# schools on forestry



## huskykid141 (Mar 25, 2008)

I was wondering if anyone knew any good colleges that have a good forestry program that i should go to. I know a couple. Any info would help, thanks.


----------



## CollegeLogger (Mar 25, 2008)

Well some schools offhand here in the midwest that i know of are University of Wisconsin Stevens Point. They offer a 2 and 4 year degree in forest managment and are one of the best in the midwest maybe country (but then again i go here). They also offer all kinds of other outdoor degree's and a fire crew to go on that relates to timber jobs that are in the private sector. Some others are Michigan Tech. , Michigan State, Ohio state, Minnesota state.
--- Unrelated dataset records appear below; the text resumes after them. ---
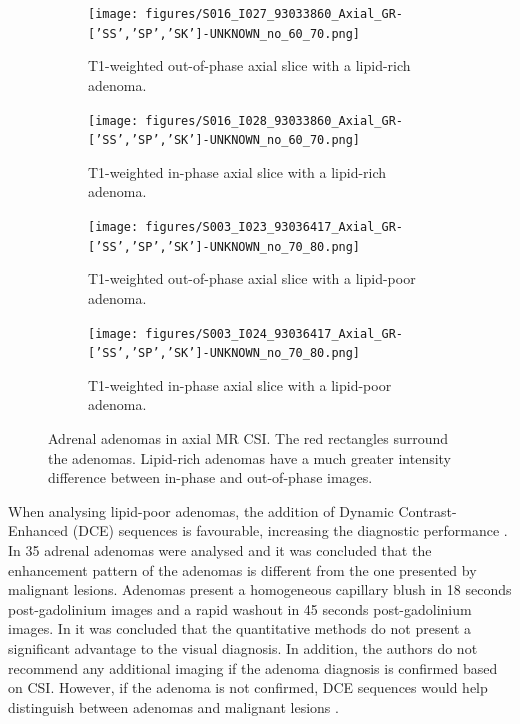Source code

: \documentclass[11pt]{article}
\begin{document}
\begin{figure}
    \centering
    \begin{subfigure}[b]{0.45\textwidth}
        \centering
        \texttt{[image: figures/S016\_I027\_93033860\_Axial\_GR-['SS','SP','SK']-UNKNOWN\_no\_60\_70.png]}
        \caption{T1-weighted out-of-phase axial slice with a lipid-rich adenoma.}
        \label{fig:adenoma_lr_OP}
    \end{subfigure}
    \hfill
    \begin{subfigure}[b]{0.45\textwidth}
        \centering
        \texttt{[image: figures/S016\_I028\_93033860\_Axial\_GR-['SS','SP','SK']-UNKNOWN\_no\_60\_70.png]}
        \caption{T1-weighted in-phase axial slice with a lipid-rich adenoma.}
        \label{fig:adenoma_lr_IP}
    \end{subfigure}
    \vfill
    \begin{subfigure}[b]{0.45\textwidth}
        \centering
        \texttt{[image: figures/S003\_I023\_93036417\_Axial\_GR-['SS','SP','SK']-UNKNOWN\_no\_70\_80.png]}
        \caption{T1-weighted out-of-phase axial slice with a lipid-poor adenoma.}
        \label{fig:adenoma_lp_OP}
    \end{subfigure}
    \hfill
    \begin{subfigure}[b]{0.45\textwidth}
        \centering
        \texttt{[image: figures/S003\_I024\_93036417\_Axial\_GR-['SS','SP','SK']-UNKNOWN\_no\_70\_80.png]}
        \caption{T1-weighted in-phase axial slice with a lipid-poor adenoma.}
        \label{fig:adenoma_lp_IP}
    \end{subfigure}
    \caption{Adrenal adenomas in axial MR CSI. The red rectangles surround the adenomas. Lipid-rich adenomas have a much greater intensity difference between in-phase and out-of-phase images.   }
    \label{fig:adenomas}
\end{figure}

When analysing lipid-poor adenomas, the addition of Dynamic Contrast-Enhanced (DCE) sequences is
favourable, increasing the diagnostic performance \cite{Barat2022}. In
\cite{Chung2001} 35 adrenal adenomas were analysed and it was concluded that the
enhancement pattern of the adenomas is different from the one presented by
malignant lesions. Adenomas present a homogeneous capillary blush in 18 seconds
post-gadolinium images and a rapid washout in 45 seconds post-gadolinium images.
In \cite{Platzek2019} it was concluded that the
quantitative methods do not present a significant advantage to the visual
diagnosis. In addition, the authors do not recommend any additional imaging if
the adenoma diagnosis is confirmed based on CSI. However, if the adenoma is not
confirmed, DCE sequences would help distinguish between adenomas and
malignant lesions \cite{Platzek2019}.
\end{document}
There are also some tech schools that offer logging courses in Cut-to length such as Vermillion university in Ely Mn that is a really good school but it's only a 2 year school and you would have to transfer to another school to finish up a 4 yr degree. One that may be closer to you would by Paul State College in Ny, but if i remember correctly there only a two year school. There's others just cant remember more right now, long day at class.


----------



## wildbio (Mar 25, 2008)

I already posted in your other thread but will repeat here:
University of Montana College of Forestry and Conservation
http://www.forestry.umt.edu/Interests/Management.htm


----------



## sILlogger (Mar 25, 2008)

I attend Southern Illinois University-Carbondale (SIUC) we have forest resource management, outdoor recreatoin resources management, forest hydrology, and urban forest management specializations within the forestry program, and it is only getting stronger...we are getting better and better teacher and more people are attending, we have the Fire Dawgs(fire figthing crew-does prescribed burns and such, and a Conclave team-we've one the Midwestern Forester's Conclave for the last 16 years)..Penn State has a pretty good program(but i think it is dwindling), that would be closer.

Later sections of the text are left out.